**Exercise directions**:
Which lines below contain "seguintes"? Pull them out.

START Source material

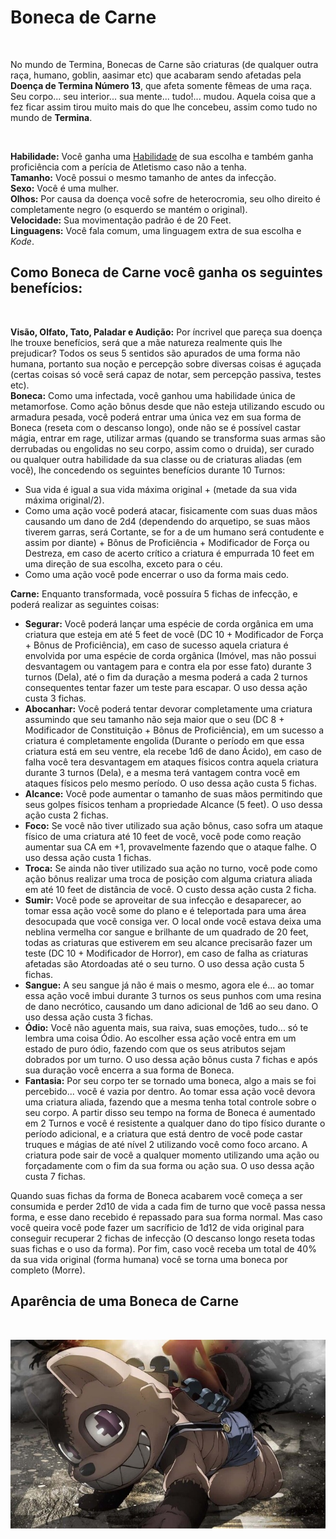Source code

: # Boneca de Carne

<br>

No mundo de Termina, Bonecas de Carne são criaturas (de qualquer outra raça, humano, goblin, aasimar etc) que acabaram sendo afetadas pela **Doença de Termina Número 13**, que afeta somente fêmeas de uma raça. Seu corpo... seu interior... sua mente... tudo!... mudou. Aquela coisa que a fez ficar assim tirou muito mais do que lhe concebeu, assim como tudo no mundo de **Termina**.

<br>

**Habilidade:** Você ganha uma [Habilidade](../../../src/pages/players/feats.html) de sua escolha e também ganha proficiência com a perícia de Atletismo caso não a tenha.<br>
**Tamanho:** Você possui o mesmo tamanho de antes da infecção. <br>
**Sexo:** Você é uma mulher.<br>
**Olhos:** Por causa da doença você sofre de heterocromia, seu olho direito é completamente negro (o esquerdo se mantém o original). <br>
**Velocidade:** Sua movimentação padrão é de 20 Feet.<br>
**Linguagens:** Você fala comum, uma linguagem extra de sua escolha e *Kode*. <br>

## Como Boneca de Carne você ganha os seguintes benefícios:

<br>

**Visão, Olfato, Tato, Paladar e Audição:** Por íncrivel que pareça sua doença lhe trouxe benefícios, será que a mãe natureza realmente quis lhe prejudicar? Todos os seus 5 sentidos são apurados de uma forma não humana, portanto sua noção e percepção sobre diversas coisas é aguçada (certas coisas só você será capaz de notar, sem percepção passiva, testes etc).  
**Boneca:** Como uma infectada, você ganhou uma habilidade única de metamorfose. Como ação bônus desde que não esteja utilizando escudo ou armadura pesada, você poderá entrar uma única vez em sua forma de Boneca (reseta com o descanso longo), onde não se é possível castar mágia, entrar em rage, utilizar armas (quando se transforma suas armas são derrubadas ou engolidas no seu corpo, assim como o druida), ser curado ou qualquer outra habilidade da sua classe ou de criaturas aliadas (em você), lhe concedendo os seguintes benefícios durante 10 Turnos:

* Sua vida é igual a sua vida máxima original + (metade da sua vida máxima original/2). <br>
* Como uma ação você poderá atacar, fisicamente com suas duas mãos causando um dano de 2d4 (dependendo do arquetipo, se suas mãos tiverem garras, será Cortante, se for a de um humano será contudente e assim por diante) + Bônus de Proficiência + Modificador de Força ou Destreza, em caso de acerto crítico a criatura é empurrada 10 feet em uma direção de sua escolha, exceto para o céu.<br>
* Como uma ação você pode encerrar o uso da forma mais cedo.<br>

**Carne:** Enquanto transformada, você possuíra 5 fichas de infecção, e poderá realizar as seguintes coisas:

* **Segurar:** Você poderá lançar uma espécie de corda orgânica em uma criatura que esteja em até 5 feet de você (DC 10 + Modificador de Força + Bônus de Proficiência), em caso de sucesso aquela criatura é envolvida por uma espécie de corda orgânica (Imóvel, mas não possui desvantagem ou vantagem para e contra ela por esse fato) durante 3 turnos (Dela), até o fim da duração a mesma poderá a cada 2 turnos consequentes tentar fazer um teste para escapar. O uso dessa ação custa 3 fichas.
* **Abocanhar:** Você poderá tentar devorar completamente uma criatura assumindo que seu tamanho não seja maior que o seu (DC 8 + Modificador de Constituição + Bônus de Proficiência), em um sucesso a criatura é completamente engolida (Durante o período em que essa criatura está em seu ventre, ela recebe 1d6 de dano Ácido), em caso de falha você tera desvantagem em ataques físicos contra aquela criatura durante 3 turnos (Dela), e a mesma terá vantagem contra você em ataques físicos pelo mesmo período. O uso dessa ação custa 5 fichas. 
* **Alcance:** Você pode aumentar o tamanho de suas mãos permitindo que seus golpes físicos tenham a propriedade Alcance (5 feet). O uso dessa ação custa 2 fichas.
* **Foco:** Se você não tiver utilizado sua ação bônus, caso sofra um ataque físico de uma criatura até 10 feet de você, você pode como reação aumentar sua CA em +1, provavelmente fazendo que o ataque falhe. O uso dessa ação custa 1 fichas.
* **Troca:** Se ainda não tiver utilizado sua ação no turno, você pode como ação bônus realizar uma troca de posição com alguma criatura aliada em até 10 feet de distância de você. O custo dessa ação custa 2 ficha.
* **Sumir:** Você pode se aproveitar de sua infecção e desaparecer, ao tomar essa ação você some do plano e é teleportada para uma área desocupada que você consiga ver. O local onde você estava deixa uma neblina vermelha cor sangue e brilhante de um quadrado de 20 feet, todas as criaturas que estiverem em seu alcance precisarão fazer um teste (DC 10 + Modificador de Horror), em caso de falha as criaturas afetadas são Atordoadas até o seu turno. O uso dessa ação custa 5 fichas.
* **Sangue:** A seu sangue já não é mais o mesmo, agora ele é... ao tomar essa ação você imbui durante 3 turnos os seus punhos com uma resina de dano necrótico, causando um dano adicional de 1d6 ao seu dano. O uso dessa ação custa 3 fichas.
* **Ódio:** Você não aguenta mais, sua raiva, suas emoções, tudo... só te lembra uma coisa Ódio. Ao escolher essa ação você entra em um estado de puro ódio, fazendo com que os seus atributos sejam dobrados por um turno. O uso dessa ação bônus custa 7 fichas e após sua duração você encerra a sua forma de Boneca.
* **Fantasia:** Por seu corpo ter se tornado uma boneca, algo a mais se foi percebido... você é vazia por dentro. Ao tomar essa ação você devora uma criatura aliada, fazendo que a mesma tenha total controle sobre o seu corpo. A partir disso seu tempo na forma de Boneca é aumentado em 2 Turnos e você é resistente a qualquer dano do tipo físico durante o período adicional, e a criatura que está dentro de você pode castar truques e mágias de até nível 2 utilizando você como foco arcano. A criatura pode sair de você a qualquer momento utilizando uma ação ou forçadamente com o fim da sua forma ou ação sua. O uso dessa ação custa 7 fichas. 

Quando suas fichas da forma de Boneca acabarem você começa a ser consumida e perder 2d10 de vida a cada fim de turno que você passa nessa forma, e esse dano recebido é repassado para sua forma normal. Mas caso você queira você pode fazer um sacríficio de 1d12 de vida original para conseguir recuperar 2 fichas de infecção (O descanso longo reseta todas suas fichas e o uso da forma). Por fim, caso você receba um total de 40% da sua vida original (forma humana) você se torna uma boneca por completo (Morre). 

## Aparência de uma Boneca de Carne

<br>

![alt text](<../../../src/resources/imgs/races/boneca de carne.jpg>)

END Source material

**Result**:
## Como Boneca de Carne você ganha os seguintes benefícios:
**Boneca:** Como uma infectada, você ganhou uma habilidade única de metamorfose. Como ação bônus desde que não esteja utilizando escudo ou armadura pesada, você poderá entrar uma única vez em sua forma de Boneca (reseta com o descanso longo), onde não se é possível castar mágia, entrar em rage, utilizar armas (quando se transforma suas armas são derrubadas ou engolidas no seu corpo, assim como o druida), ser curado ou qualquer outra habilidade da sua classe ou de criaturas aliadas (em você), lhe concedendo os seguintes benefícios durante 10 Turnos:
**Carne:** Enquanto transformada, você possuíra 5 fichas de infecção, e poderá realizar as seguintes coisas:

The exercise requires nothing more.